What the task asks >>
Starting at the top of the entries below, set down each line exactly as written, and stop after the line containing "- Pick a one-liner summary for the title.".
BEGIN Recorded data
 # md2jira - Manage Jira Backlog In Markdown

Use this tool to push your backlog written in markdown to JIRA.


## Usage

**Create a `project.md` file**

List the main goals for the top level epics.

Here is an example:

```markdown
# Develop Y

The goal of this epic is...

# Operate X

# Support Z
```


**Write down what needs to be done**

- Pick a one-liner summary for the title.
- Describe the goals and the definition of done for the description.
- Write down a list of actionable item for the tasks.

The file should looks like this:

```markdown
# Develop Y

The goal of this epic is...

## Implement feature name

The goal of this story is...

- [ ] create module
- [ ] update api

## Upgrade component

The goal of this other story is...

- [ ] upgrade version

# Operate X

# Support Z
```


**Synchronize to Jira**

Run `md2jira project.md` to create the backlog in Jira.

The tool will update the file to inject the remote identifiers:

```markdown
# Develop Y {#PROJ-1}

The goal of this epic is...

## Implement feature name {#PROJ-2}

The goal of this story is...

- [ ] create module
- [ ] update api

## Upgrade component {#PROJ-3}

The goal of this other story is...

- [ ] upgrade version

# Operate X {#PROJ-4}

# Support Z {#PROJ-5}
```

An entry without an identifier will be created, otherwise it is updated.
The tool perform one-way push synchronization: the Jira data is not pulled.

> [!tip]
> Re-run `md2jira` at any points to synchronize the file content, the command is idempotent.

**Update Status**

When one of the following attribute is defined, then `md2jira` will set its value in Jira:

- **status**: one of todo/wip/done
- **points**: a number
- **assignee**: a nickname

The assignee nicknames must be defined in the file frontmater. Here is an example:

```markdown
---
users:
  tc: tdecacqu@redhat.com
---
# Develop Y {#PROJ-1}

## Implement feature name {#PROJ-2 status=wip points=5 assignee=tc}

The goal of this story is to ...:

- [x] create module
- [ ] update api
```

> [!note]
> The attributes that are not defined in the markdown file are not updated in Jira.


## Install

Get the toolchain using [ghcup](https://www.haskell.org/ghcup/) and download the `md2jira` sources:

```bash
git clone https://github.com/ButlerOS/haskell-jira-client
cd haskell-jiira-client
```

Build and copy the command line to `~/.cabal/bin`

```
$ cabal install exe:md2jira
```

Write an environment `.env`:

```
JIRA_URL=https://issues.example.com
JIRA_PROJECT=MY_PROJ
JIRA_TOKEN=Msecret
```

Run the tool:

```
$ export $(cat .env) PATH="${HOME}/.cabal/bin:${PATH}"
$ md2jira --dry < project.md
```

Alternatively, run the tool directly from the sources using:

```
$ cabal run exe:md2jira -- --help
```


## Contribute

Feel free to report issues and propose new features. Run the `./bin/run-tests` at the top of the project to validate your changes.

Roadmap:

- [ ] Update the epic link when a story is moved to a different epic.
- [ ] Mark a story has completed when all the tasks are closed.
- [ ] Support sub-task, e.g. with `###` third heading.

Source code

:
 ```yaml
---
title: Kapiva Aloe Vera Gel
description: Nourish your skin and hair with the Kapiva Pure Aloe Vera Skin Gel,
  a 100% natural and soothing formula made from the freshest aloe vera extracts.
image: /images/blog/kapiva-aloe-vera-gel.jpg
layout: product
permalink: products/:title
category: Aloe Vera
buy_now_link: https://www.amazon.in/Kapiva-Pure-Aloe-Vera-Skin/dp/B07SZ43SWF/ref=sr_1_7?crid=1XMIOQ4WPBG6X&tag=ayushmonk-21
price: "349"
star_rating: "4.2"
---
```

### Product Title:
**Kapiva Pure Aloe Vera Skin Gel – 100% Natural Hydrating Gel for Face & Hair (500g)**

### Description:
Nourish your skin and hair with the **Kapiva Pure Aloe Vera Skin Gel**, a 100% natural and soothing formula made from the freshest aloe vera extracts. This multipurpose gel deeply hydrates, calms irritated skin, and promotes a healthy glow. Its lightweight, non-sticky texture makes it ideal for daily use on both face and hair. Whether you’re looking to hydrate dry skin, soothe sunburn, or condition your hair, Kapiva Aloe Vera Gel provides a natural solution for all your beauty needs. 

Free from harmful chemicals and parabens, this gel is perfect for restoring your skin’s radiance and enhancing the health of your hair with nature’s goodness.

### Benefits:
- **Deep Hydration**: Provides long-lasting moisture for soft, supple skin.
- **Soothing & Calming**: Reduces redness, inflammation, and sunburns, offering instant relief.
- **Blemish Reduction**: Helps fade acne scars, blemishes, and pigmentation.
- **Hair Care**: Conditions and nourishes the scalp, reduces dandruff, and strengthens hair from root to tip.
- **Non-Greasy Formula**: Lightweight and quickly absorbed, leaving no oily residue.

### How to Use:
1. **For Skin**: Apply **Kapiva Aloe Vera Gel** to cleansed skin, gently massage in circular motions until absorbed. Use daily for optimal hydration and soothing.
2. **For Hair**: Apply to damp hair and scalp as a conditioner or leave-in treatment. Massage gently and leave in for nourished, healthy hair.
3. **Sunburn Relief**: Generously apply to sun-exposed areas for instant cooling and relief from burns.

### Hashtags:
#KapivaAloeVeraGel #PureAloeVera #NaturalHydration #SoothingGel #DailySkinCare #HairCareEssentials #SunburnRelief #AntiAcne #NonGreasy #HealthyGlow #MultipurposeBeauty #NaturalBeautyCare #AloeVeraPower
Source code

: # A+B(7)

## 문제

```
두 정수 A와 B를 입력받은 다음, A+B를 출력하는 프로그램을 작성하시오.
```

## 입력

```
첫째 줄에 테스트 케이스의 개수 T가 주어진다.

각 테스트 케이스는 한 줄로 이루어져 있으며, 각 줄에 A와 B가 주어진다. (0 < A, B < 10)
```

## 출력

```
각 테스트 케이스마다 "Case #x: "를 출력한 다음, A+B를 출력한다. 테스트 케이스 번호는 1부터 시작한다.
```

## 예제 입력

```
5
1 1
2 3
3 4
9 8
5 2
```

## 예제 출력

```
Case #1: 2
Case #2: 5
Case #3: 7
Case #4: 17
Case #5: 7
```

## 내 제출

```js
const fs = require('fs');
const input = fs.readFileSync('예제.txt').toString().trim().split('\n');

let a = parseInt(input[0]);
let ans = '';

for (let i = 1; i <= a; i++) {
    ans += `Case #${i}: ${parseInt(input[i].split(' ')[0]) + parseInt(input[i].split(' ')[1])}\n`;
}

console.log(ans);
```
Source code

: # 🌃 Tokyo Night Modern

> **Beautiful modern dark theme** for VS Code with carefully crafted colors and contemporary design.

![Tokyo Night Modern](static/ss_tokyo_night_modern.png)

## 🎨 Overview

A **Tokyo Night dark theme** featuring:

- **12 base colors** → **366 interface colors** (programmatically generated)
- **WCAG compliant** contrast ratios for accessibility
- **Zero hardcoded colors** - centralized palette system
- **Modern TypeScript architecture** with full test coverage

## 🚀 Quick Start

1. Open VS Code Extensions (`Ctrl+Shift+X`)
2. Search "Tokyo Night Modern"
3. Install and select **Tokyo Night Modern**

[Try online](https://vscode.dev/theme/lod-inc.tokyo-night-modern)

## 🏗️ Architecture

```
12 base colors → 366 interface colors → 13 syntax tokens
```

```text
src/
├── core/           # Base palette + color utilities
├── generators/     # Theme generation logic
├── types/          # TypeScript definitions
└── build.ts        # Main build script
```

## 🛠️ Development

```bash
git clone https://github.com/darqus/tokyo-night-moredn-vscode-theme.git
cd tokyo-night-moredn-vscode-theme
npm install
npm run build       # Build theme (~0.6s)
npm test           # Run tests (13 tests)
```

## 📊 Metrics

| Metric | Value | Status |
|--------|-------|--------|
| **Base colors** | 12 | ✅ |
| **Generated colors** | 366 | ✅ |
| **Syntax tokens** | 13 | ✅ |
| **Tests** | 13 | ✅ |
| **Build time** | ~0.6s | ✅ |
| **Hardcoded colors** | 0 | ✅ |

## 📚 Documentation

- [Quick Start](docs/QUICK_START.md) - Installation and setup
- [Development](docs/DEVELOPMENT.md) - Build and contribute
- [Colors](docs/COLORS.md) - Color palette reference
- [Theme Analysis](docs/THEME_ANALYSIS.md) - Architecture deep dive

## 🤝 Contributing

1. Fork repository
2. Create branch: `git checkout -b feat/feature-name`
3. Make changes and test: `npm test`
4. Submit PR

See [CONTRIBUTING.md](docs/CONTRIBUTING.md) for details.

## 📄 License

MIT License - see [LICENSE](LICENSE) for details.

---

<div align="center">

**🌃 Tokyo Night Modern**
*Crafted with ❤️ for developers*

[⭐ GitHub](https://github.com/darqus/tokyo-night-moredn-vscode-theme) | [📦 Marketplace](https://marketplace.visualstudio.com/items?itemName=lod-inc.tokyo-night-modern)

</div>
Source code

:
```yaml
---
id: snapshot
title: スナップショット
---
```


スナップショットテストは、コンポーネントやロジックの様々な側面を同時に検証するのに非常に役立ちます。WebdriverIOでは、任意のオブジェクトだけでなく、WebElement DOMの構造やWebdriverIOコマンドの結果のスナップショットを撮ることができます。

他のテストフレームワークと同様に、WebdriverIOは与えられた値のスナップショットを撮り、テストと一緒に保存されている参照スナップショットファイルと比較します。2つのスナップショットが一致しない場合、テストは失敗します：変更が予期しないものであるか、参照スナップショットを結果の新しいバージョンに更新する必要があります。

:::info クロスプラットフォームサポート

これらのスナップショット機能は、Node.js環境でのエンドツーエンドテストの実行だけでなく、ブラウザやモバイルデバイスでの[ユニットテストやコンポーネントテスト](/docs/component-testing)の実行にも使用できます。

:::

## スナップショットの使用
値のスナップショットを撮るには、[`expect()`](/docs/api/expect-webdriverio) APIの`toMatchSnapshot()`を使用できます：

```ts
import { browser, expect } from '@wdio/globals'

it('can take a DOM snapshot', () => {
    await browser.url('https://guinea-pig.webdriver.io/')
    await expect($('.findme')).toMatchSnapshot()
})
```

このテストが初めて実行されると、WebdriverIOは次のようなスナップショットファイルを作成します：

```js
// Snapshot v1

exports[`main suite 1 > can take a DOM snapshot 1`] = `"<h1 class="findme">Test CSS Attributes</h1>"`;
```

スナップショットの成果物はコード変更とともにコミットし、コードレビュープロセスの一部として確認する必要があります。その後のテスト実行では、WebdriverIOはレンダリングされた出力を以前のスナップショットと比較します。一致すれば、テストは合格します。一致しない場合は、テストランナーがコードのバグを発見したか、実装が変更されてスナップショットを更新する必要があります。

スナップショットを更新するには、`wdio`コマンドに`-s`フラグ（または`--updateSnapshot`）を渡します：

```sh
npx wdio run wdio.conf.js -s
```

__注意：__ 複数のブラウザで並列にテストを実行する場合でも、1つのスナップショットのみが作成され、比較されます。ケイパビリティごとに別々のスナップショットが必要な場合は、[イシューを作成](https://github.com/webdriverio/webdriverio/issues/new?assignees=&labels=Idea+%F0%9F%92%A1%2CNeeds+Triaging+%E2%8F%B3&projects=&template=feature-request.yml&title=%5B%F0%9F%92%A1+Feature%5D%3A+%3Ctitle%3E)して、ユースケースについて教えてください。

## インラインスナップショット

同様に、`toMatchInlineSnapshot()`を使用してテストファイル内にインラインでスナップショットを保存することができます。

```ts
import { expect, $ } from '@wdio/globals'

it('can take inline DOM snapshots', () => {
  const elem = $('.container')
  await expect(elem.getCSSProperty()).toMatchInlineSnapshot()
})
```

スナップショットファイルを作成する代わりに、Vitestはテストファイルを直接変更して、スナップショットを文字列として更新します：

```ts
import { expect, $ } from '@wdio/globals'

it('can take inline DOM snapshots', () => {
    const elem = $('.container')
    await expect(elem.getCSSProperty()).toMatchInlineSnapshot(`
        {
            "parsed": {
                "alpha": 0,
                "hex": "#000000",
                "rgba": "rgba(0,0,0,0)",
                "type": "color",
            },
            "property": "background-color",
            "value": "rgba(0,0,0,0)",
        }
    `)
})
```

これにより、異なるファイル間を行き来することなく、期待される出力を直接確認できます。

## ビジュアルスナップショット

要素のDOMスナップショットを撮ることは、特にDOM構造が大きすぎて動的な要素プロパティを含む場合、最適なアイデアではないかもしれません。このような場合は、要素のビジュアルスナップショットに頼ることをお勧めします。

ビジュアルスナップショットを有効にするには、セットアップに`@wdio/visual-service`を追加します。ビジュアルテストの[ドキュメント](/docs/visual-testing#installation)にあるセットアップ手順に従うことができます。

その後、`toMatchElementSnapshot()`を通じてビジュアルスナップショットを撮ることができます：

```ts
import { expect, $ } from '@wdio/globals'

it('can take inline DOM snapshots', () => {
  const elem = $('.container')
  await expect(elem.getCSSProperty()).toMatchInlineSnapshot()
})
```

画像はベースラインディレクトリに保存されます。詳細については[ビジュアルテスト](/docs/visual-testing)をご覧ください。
END Recorded data
Result of the task >>
 # md2jira - Manage Jira Backlog In Markdown

Use this tool to push your backlog written in markdown to JIRA.


## Usage

**Create a `project.md` file**

List the main goals for the top level epics.

Here is an example:

```markdown
# Develop Y

The goal of this epic is...

# Operate X

# Support Z
```


**Write down what needs to be done**

- Pick a one-liner summary for the title.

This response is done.